A deer tick climbs a blade of tall grass in the woods. It stretches its front legs as far as it can, waiting for a passerby. When a hiker brushes past, the tick clings on. It finds a prime position, cuts into the skin, and inserts its feeding tube. If the tick carries the bacteria that causes Lyme disease, that virulent microbe passes into the tick’s human host, and the person now has a zoonotic disease.
Also called zoonoses, zoonotic diseases are the many kinds of illnesses that pass from animals to humans. Almost 16 percent of all deaths worldwide can be attributed to infectious diseases, and zoonoses account for 60 percent of known infectious diseases and 75 percent of emerging infectious diseases, according to the National Institutes of Health.
Zoonoses can be transmitted in many ways, including animal and insect bites; petting or otherwise handling sick animals; and consuming undercooked meat, unpasteurized milk, or contaminated water. The types of pathogens that can be transmitted by animals to humans include bacteria, parasites, fungi, and viruses.
Some zoonotic diseases are relatively benign, but many—for example, Lyme disease—are quite harmful. Some, such as the coronavirus that causes COVID-19, can be deadly.
The leading theory on the origin of the novel coronavirus pandemic is that the virus made the leap into humans at a wildlife market in Wuhan, China, in late 2019. It’s not precisely known how the virus moved from its original host to the wildlife market and on to people. But because humans have no immunity to the virus, COVID-19 to date has sickened three quarters of a million people and killed tens of thousands worldwide. (Find out how the coronavirus works.)
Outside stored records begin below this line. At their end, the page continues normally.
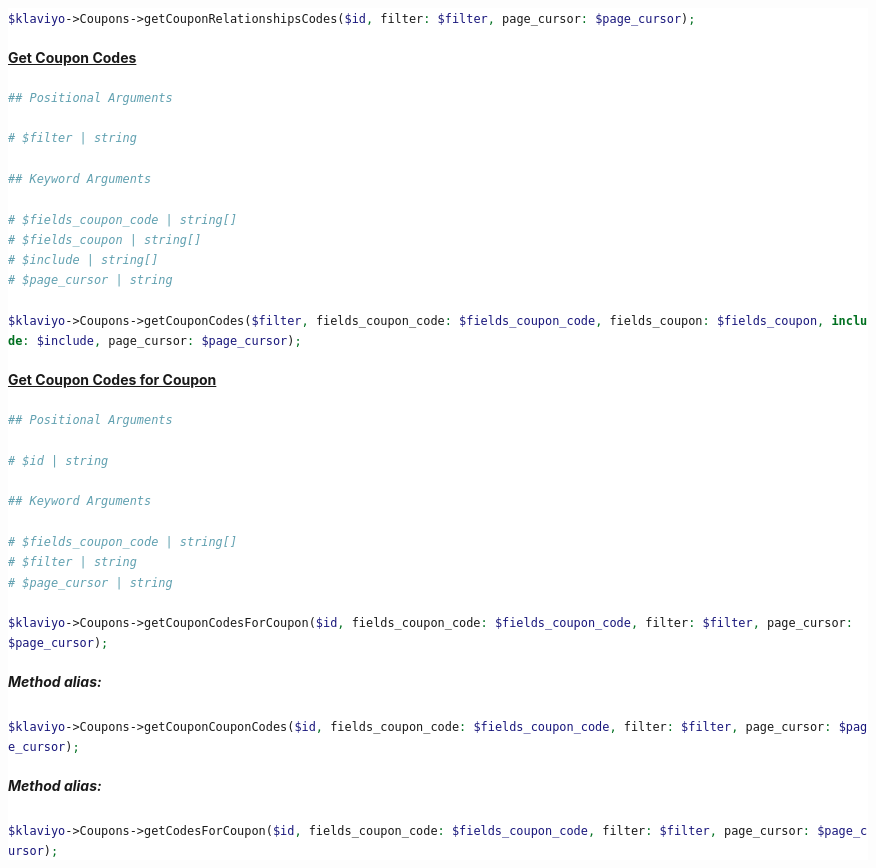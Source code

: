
```php
$klaviyo->Coupons->getCouponRelationshipsCodes($id, filter: $filter, page_cursor: $page_cursor);
```




#### [Get Coupon Codes](https://developers.klaviyo.com/en/v2025-10-15/reference/get_coupon_codes)

```php
## Positional Arguments

# $filter | string

## Keyword Arguments

# $fields_coupon_code | string[]
# $fields_coupon | string[]
# $include | string[]
# $page_cursor | string

$klaviyo->Coupons->getCouponCodes($filter, fields_coupon_code: $fields_coupon_code, fields_coupon: $fields_coupon, include: $include, page_cursor: $page_cursor);
```




#### [Get Coupon Codes for Coupon](https://developers.klaviyo.com/en/v2025-10-15/reference/get_coupon_codes_for_coupon)

```php
## Positional Arguments

# $id | string

## Keyword Arguments

# $fields_coupon_code | string[]
# $filter | string
# $page_cursor | string

$klaviyo->Coupons->getCouponCodesForCoupon($id, fields_coupon_code: $fields_coupon_code, filter: $filter, page_cursor: $page_cursor);
```
##### Method alias:
```php
$klaviyo->Coupons->getCouponCouponCodes($id, fields_coupon_code: $fields_coupon_code, filter: $filter, page_cursor: $page_cursor);
```
##### Method alias:
```php
$klaviyo->Coupons->getCodesForCoupon($id, fields_coupon_code: $fields_coupon_code, filter: $filter, page_cursor: $page_cursor);
```
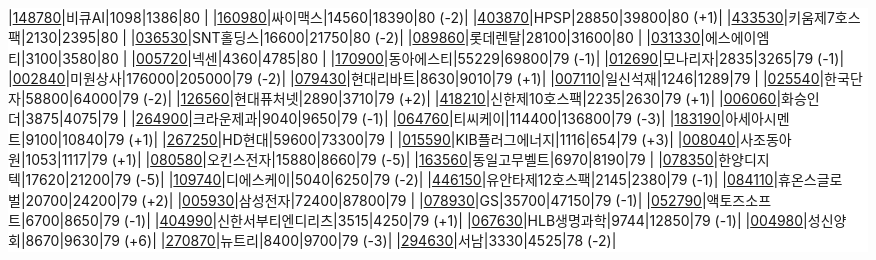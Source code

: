|[148780](https://finance.daum.net/quotes/A148780)|비큐AI|1098|1386|80 |
|[160980](https://finance.daum.net/quotes/A160980)|싸이맥스|14560|18390|80 (-2)|
|[403870](https://finance.daum.net/quotes/A403870)|HPSP|28850|39800|80 (+1)|
|[433530](https://finance.daum.net/quotes/A433530)|키움제7호스팩|2130|2395|80 |
|[036530](https://finance.daum.net/quotes/A036530)|SNT홀딩스|16600|21750|80 (-2)|
|[089860](https://finance.daum.net/quotes/A089860)|롯데렌탈|28100|31600|80 |
|[031330](https://finance.daum.net/quotes/A031330)|에스에이엠티|3100|3580|80 |
|[005720](https://finance.daum.net/quotes/A005720)|넥센|4360|4785|80 |
|[170900](https://finance.daum.net/quotes/A170900)|동아에스티|55229|69800|79 (-1)|
|[012690](https://finance.daum.net/quotes/A012690)|모나리자|2835|3265|79 (-1)|
|[002840](https://finance.daum.net/quotes/A002840)|미원상사|176000|205000|79 (-2)|
|[079430](https://finance.daum.net/quotes/A079430)|현대리바트|8630|9010|79 (+1)|
|[007110](https://finance.daum.net/quotes/A007110)|일신석재|1246|1289|79 |
|[025540](https://finance.daum.net/quotes/A025540)|한국단자|58800|64000|79 (-2)|
|[126560](https://finance.daum.net/quotes/A126560)|현대퓨처넷|2890|3710|79 (+2)|
|[418210](https://finance.daum.net/quotes/A418210)|신한제10호스팩|2235|2630|79 (+1)|
|[006060](https://finance.daum.net/quotes/A006060)|화승인더|3875|4075|79 |
|[264900](https://finance.daum.net/quotes/A264900)|크라운제과|9040|9650|79 (-1)|
|[064760](https://finance.daum.net/quotes/A064760)|티씨케이|114400|136800|79 (-3)|
|[183190](https://finance.daum.net/quotes/A183190)|아세아시멘트|9100|10840|79 (+1)|
|[267250](https://finance.daum.net/quotes/A267250)|HD현대|59600|73300|79 |
|[015590](https://finance.daum.net/quotes/A015590)|KIB플러그에너지|1116|654|79 (+3)|
|[008040](https://finance.daum.net/quotes/A008040)|사조동아원|1053|1117|79 (+1)|
|[080580](https://finance.daum.net/quotes/A080580)|오킨스전자|15880|8660|79 (-5)|
|[163560](https://finance.daum.net/quotes/A163560)|동일고무벨트|6970|8190|79 |
|[078350](https://finance.daum.net/quotes/A078350)|한양디지텍|17620|21200|79 (-5)|
|[109740](https://finance.daum.net/quotes/A109740)|디에스케이|5040|6250|79 (-2)|
|[446150](https://finance.daum.net/quotes/A446150)|유안타제12호스팩|2145|2380|79 (-1)|
|[084110](https://finance.daum.net/quotes/A084110)|휴온스글로벌|20700|24200|79 (+2)|
|[005930](https://finance.daum.net/quotes/A005930)|삼성전자|72400|87800|79 |
|[078930](https://finance.daum.net/quotes/A078930)|GS|35700|47150|79 (-1)|
|[052790](https://finance.daum.net/quotes/A052790)|액토즈소프트|6700|8650|79 (-1)|
|[404990](https://finance.daum.net/quotes/A404990)|신한서부티엔디리츠|3515|4250|79 (+1)|
|[067630](https://finance.daum.net/quotes/A067630)|HLB생명과학|9744|12850|79 (-1)|
|[004980](https://finance.daum.net/quotes/A004980)|성신양회|8670|9630|79 (+6)|
|[270870](https://finance.daum.net/quotes/A270870)|뉴트리|8400|9700|79 (-3)|
|[294630](https://finance.daum.net/quotes/A294630)|서남|3330|4525|78 (-2)|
Another well-known zoonotic disease, Ebola virus, is thought to have originated in fruit bats, which still act as carriers out in the wild, as do apes. Bats and apes can pass the virus to humans through direct contact or if people eat their meat. Other zoonoses travel from a wild host species to domesticated animals—say, from bats to farmed pigs. Humans can then get sick from handling and eating the pigs.
Common sources of zoonotic disease
Most people live around animals, even if they don’t have farms or pets. From ticks to squirrels to rats, many members of the animal kingdom can transmit disease. Here’s a short list of common animals and some of the diseases we can get from them:
Cats: toxoplasmosis; Pasteurella; ringworm
Bats: Ebola virus; SARS; MERS; rabies; Nipah virus; Hendra virus
Ticks: Lyme disease; Rocky Mountain spotted fever; Powassan disease
Mosquitoes: malaria; dengue; West Nile virus; Zika virus; Chikungunya virus
Birds: bird flu (H1N1, H5N1); salmonella; psittacosis
Cows: Escherichia coli; ringworm; salmonellosis
Rodents: Hantavirus pulmonary syndrome; plague; rat-bite fever; salmonellosis
Ways to avoid contracting zoonotic diseases
Wash your hands with soap, or apply hand sanitizer, immediately after being around animals even if you didn’t touch them.
Keep poultry, rodents, reptiles, and amphibians away from your face.
Wear clothing and apply sprays that prevent bites from mosquitoes, ticks, and fleas.
Avoid animal bites and scratches.
Be aware of animals that could transmit zoonotic diseases at places like petting zoos or animal exhibits or in daycares and schools.